My love of heirloom vegetables has forced me to hone my skills at seed starting. Fortunately, I can find dozens of heirloom tomato varieties at local nurseries in the spring so I don’t have to turn the walkout basement into a tomato production facility; but there are other plants that I can’t find so easily so I have to start them myself.

Starting seeds indoors, whether in the basement or the greenhouse, is necessary for many crops if you want them to reach maturity in a timely fashion. For some summer crops, which require warm soil temperatures to germinate getting a head start will ensure production in summer; other crops can be directly seeded in the garden. The difference is the number of days it takes for the plant to reach maturity. All of this information is on the seed packet so take a look at the recommendations on the packet.

Other considerations include ideal growing conditions. Brussels sprouts should be started early so you can set them out as plants as soon as possible. The goal is to get an early harvest before our summer temperatures soar.

The tools for starting seeds indoors include shallow containers (or a shallow flat with drainage holes), a sterile growing medium like a 50-50 mix of vermiculite and peat moss, some clear plastic, and a spray bottle. For the second phase you’ll need some small containers and potting soil when the seedlings are ready for their first transplant. I typically use small containers left over from store-bought plants but you can also purchase seed starting kits at garden supply stores.

I use large, shallow flats (such as a flat of pansies bought in the fall) in which to start seeds so I will use this method as the example. Moisten your germinating mix and fill the flat; take a pencil and make several shallow furrows in the mix; drop your seeds in (check planting depth on the seed packet, some seeds need light to germinate so you do not want to cover them with your germinating mixture); gently moisten again with your spray bottle and cover with a plastic hood or homemade tent (if you prefer the homemade version use popsicle sticks to support your tent).

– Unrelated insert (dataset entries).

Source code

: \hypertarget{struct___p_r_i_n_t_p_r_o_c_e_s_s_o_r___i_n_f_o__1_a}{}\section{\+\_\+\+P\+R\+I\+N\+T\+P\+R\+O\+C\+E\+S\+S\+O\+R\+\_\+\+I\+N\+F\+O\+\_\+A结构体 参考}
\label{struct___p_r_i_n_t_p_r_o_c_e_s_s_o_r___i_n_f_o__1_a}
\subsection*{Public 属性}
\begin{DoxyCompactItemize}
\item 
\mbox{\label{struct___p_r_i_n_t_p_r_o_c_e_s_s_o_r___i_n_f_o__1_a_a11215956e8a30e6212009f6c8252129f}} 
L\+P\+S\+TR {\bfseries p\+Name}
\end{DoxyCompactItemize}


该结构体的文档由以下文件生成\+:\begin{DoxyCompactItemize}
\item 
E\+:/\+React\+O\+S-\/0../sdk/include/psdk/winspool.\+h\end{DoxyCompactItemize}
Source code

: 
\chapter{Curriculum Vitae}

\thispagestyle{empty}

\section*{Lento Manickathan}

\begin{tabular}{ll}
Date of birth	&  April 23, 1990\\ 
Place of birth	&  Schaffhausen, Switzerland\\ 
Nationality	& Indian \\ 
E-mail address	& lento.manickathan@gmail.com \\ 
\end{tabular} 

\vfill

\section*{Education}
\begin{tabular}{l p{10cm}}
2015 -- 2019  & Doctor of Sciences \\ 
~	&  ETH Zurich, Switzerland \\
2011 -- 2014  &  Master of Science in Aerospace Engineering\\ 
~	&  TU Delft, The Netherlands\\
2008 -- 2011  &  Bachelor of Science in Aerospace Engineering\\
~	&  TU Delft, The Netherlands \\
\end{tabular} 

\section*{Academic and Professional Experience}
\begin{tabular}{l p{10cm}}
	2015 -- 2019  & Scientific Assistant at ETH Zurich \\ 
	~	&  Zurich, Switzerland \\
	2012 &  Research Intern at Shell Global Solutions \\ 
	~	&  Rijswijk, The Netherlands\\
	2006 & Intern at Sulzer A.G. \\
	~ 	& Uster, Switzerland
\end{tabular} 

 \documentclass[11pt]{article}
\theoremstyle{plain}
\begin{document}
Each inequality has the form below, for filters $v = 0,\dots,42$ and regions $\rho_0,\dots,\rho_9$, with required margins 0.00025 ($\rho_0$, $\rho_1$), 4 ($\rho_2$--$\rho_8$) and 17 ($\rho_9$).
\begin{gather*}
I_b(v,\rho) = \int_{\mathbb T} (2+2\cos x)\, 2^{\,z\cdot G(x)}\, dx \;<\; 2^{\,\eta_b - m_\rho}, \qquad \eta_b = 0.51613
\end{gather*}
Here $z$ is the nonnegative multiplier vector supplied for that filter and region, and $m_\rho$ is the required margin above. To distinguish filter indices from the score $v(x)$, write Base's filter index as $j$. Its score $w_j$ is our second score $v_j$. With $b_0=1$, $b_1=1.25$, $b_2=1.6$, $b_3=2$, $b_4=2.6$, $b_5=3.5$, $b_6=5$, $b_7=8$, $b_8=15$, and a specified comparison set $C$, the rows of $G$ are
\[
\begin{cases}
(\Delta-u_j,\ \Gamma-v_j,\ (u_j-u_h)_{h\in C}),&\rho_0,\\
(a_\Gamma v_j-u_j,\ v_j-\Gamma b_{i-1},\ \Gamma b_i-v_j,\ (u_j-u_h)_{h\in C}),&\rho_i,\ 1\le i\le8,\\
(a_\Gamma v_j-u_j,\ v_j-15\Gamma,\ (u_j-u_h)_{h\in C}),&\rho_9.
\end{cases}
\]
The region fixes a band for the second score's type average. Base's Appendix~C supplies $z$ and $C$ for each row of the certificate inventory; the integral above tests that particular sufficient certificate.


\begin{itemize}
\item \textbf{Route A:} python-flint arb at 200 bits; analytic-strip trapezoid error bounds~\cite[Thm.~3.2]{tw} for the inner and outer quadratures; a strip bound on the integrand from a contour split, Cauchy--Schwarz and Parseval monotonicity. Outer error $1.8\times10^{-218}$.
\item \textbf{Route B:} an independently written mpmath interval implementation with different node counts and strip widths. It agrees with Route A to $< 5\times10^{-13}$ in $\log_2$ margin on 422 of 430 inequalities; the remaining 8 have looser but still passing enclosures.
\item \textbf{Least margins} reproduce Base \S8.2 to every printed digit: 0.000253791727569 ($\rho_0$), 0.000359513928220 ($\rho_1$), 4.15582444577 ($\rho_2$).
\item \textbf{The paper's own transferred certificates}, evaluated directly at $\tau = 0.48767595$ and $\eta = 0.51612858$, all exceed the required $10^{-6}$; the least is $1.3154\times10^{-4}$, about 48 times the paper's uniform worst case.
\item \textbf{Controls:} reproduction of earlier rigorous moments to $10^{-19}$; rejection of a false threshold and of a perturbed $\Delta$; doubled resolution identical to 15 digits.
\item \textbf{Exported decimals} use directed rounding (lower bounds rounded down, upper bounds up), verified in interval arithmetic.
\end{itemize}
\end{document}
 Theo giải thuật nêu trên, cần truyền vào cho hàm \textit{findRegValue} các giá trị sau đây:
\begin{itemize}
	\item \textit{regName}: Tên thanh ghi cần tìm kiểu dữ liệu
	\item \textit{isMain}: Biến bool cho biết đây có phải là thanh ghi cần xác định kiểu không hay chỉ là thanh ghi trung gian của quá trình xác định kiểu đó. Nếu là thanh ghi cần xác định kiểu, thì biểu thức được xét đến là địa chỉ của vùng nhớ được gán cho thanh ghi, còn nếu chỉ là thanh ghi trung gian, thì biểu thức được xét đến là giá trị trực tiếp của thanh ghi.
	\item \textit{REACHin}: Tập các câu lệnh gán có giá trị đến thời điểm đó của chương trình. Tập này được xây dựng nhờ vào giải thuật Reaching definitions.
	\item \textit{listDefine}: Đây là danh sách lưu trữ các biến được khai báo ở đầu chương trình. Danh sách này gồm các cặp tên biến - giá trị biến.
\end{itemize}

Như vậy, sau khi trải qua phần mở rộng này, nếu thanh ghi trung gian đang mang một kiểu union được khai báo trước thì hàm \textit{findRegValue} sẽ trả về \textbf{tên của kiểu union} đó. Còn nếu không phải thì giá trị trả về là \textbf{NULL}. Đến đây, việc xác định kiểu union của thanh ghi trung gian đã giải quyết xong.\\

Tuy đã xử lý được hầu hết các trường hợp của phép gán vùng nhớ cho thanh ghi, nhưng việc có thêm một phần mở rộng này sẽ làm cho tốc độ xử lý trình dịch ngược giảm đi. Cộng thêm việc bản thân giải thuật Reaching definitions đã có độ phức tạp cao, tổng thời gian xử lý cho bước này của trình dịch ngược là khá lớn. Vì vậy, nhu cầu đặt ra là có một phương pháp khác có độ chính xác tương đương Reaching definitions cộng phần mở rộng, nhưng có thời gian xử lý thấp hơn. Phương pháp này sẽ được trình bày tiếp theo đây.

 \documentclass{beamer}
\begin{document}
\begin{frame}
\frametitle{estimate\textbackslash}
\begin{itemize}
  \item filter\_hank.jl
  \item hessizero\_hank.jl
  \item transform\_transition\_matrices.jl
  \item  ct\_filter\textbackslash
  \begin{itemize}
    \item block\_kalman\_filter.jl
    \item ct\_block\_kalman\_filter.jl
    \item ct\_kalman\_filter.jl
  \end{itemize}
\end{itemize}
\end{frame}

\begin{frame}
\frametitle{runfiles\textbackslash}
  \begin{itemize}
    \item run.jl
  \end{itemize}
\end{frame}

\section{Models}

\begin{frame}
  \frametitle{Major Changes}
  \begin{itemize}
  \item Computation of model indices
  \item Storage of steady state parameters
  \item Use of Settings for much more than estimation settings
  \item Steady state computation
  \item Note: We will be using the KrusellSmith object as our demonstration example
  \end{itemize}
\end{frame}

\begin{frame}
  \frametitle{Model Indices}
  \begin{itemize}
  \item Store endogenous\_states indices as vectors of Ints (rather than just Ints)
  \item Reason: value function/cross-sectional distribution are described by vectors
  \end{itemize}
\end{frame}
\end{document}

The plastic tent increases the relative humidity and moderates the soil moisture as the seeds germinate. Open the tent daily to see if more moisture is needed, mist accordingly with your spray bottle. Consistency is key for moisture and warmth.

Seeds need varying degrees of warmth to germinate so provide some type of heat source. You don’t want to cook your seeds, just keep them on the warm side. Ideally use a heating pad that is designed for seed starting; otherwise find a warm location under fluorescent lights or in a south-facing window. Don’t put them by the heat register, which is an inconsistent source of warmth and dries out the seedlings.

Light is necessary, too. If you do not have a bright window for your tray then use grow lights. Fluorescent grow lights are ideal because they provide even, overhead light so your seedlings will more likely grow stout and straight. You can adjust the level and duration the lights are on each day which allows for more control.

Once your seedlings emerge remove your plastic covering and begin to water the tray from the bottom to maintain even moisture (not soggy). Once the second set of true leaves form (the shape that you associate with the plant) your adolescent seedlings are ready to be transplanted into their own pot.

Carefully remove the seedlings from the tray and transplant them into small individual pots filled with moistened transplant mix; return them to their light source (if they are in a window give them a quarter turn every day so they grow straight). Continue to water your transplants from the bottom when needed, adding some diluted fish emulsion fertilizer once a week.

Once the outdoor conditions are right for your crop take some time to acclimate your plants to the outdoors. Put them outside in the shade, first, gradually moving them into the sunlight; they be ready to plant in the garden in about a week.